US troops pose for photo in potentially depleted uranium-contaminated junkyard containing destroyed Iraqi military equipment. Photo courtesy of Petty Officer Mike James.
The former soldier, who now suffers from post-traumatic stress disorder and traumatic brain injuries following deployments in Iraq and Afghanistan, told Sputnik he’s not sure if he got a serious dose of radiation from exposure to DU-contaminated vehicles, land, water and air during his tour in Iraq, but recalled that the rate of pollution was incredible, with a burn pit containing hundreds of Iraqi military vehicles knocked out by DU rounds burning round the clock.
“I was stationed there for six months, and that burn pit never stopped burning.

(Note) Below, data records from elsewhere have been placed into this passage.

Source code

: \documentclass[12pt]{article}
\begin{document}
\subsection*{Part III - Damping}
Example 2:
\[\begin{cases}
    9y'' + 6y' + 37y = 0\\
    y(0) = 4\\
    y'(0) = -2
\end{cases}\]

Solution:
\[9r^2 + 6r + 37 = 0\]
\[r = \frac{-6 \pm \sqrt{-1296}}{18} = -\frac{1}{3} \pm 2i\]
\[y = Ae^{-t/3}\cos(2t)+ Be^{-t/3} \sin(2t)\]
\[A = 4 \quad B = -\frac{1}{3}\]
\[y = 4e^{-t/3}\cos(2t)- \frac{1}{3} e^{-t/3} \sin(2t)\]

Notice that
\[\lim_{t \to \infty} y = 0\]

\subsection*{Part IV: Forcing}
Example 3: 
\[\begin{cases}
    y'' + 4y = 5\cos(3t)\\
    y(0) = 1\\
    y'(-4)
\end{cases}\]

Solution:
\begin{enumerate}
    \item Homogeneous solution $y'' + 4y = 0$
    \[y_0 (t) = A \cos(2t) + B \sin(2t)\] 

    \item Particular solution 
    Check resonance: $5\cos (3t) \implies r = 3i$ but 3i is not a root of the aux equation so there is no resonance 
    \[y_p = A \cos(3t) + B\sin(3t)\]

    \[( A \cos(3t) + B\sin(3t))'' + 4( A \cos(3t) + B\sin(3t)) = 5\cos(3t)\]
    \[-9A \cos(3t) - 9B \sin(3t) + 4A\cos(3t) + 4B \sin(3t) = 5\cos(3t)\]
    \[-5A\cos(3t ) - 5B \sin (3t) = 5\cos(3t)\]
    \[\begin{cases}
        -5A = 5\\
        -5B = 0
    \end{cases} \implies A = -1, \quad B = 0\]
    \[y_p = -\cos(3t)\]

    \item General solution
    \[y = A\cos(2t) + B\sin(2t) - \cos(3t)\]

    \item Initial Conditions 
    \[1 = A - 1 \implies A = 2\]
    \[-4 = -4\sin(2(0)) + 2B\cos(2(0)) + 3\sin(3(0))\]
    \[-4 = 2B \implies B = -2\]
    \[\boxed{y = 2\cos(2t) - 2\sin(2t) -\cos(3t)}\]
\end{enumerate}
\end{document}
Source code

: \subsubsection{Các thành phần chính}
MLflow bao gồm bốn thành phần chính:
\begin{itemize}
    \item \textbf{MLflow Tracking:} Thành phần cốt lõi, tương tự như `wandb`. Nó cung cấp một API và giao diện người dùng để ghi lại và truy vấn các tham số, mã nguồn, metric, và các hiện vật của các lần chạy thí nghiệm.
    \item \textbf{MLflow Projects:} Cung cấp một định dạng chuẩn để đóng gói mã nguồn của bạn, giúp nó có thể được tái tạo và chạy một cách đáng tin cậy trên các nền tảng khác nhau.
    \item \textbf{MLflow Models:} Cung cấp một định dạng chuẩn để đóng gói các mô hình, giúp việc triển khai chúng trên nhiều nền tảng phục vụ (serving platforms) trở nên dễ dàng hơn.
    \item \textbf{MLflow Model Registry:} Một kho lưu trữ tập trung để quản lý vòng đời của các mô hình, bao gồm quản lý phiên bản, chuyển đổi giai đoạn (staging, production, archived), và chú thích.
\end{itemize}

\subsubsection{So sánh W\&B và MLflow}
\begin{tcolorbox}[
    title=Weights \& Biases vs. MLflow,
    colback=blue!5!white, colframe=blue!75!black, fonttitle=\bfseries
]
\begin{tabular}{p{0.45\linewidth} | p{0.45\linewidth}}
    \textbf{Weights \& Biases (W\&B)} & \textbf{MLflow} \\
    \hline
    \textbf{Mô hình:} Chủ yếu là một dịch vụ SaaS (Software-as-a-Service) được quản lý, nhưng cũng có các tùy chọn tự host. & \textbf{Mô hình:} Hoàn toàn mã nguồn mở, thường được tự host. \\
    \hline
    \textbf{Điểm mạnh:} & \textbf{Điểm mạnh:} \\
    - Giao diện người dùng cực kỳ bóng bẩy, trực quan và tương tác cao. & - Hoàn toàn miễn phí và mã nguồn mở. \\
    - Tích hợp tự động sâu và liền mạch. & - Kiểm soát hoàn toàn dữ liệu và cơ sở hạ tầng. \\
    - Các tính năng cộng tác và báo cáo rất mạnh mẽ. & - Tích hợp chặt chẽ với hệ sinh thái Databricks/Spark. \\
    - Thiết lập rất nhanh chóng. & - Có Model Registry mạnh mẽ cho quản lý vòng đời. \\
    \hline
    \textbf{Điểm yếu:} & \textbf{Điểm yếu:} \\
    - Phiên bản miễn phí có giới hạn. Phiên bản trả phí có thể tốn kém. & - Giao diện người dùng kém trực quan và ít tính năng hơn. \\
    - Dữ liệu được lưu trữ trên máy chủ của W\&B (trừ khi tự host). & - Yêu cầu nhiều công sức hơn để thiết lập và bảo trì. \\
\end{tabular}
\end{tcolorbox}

I mean it was 24 hours a day…On certain nights, on a lot of nights…there would just be a constant black smoke that would hang over the ground, maybe 50 feet up or less, 30 feet up, just constant black sky, black smoke, almost every day,” James recalled.
Photo from Mike James' personal archive shows US military outpost in Iraq, where James said burn pits containing wreckage of potentially DU-contaminated Iraqi armor burned non-stop throughout virtually his entire deployment.

DU Deliveries Prove US Establishment ‘Does not Care About Ukrainian People’

James is convinced that Washington’s decision to send DU to Ukraine constitutes a war crime.
“It’s also a terror weapon because of the effect it has on people. I think it shows fundamentally that the United States does not care at all about the Ukrainian people. I think they know very well that their cancer rates are going to soar with depleted uranium…that the child mortality rate is going to soar. They know that there’s going to be horrific child deformity patients. And they don’t care. And they’re going to do it anyway. It’s not about Ukraine. It’s not about the Ukrainian people. It’s about imperial domination of the planet. And an effort to destroy Russia,” the vet said.
Anderson agrees that there definitely seems to be a hidden “psychological” motivation behind NATO countries' decision to deploy DU to Ukraine.
“They’re trying to prepare the public to accept the use of nuclear weapons in war, which I think is a stepping stone to using tactical nuclear weapons on the battlefield. They keep wanting to present these kinds of weapons, like DU and the B61 bombs, which are tactical, a smaller, dialed down yield of nuclear weapons, as acceptable. And I think it’s a continuing psychological escalation to prepare the American people to accept [that] it’s possible that we could get into a conflict using nuclear weapons, and that ‘it’s survivable’, ‘it’s winnable’.”
Ultimately, such thinking amounts to a “suicidal” “dead end” for humanity, Anderson concluded.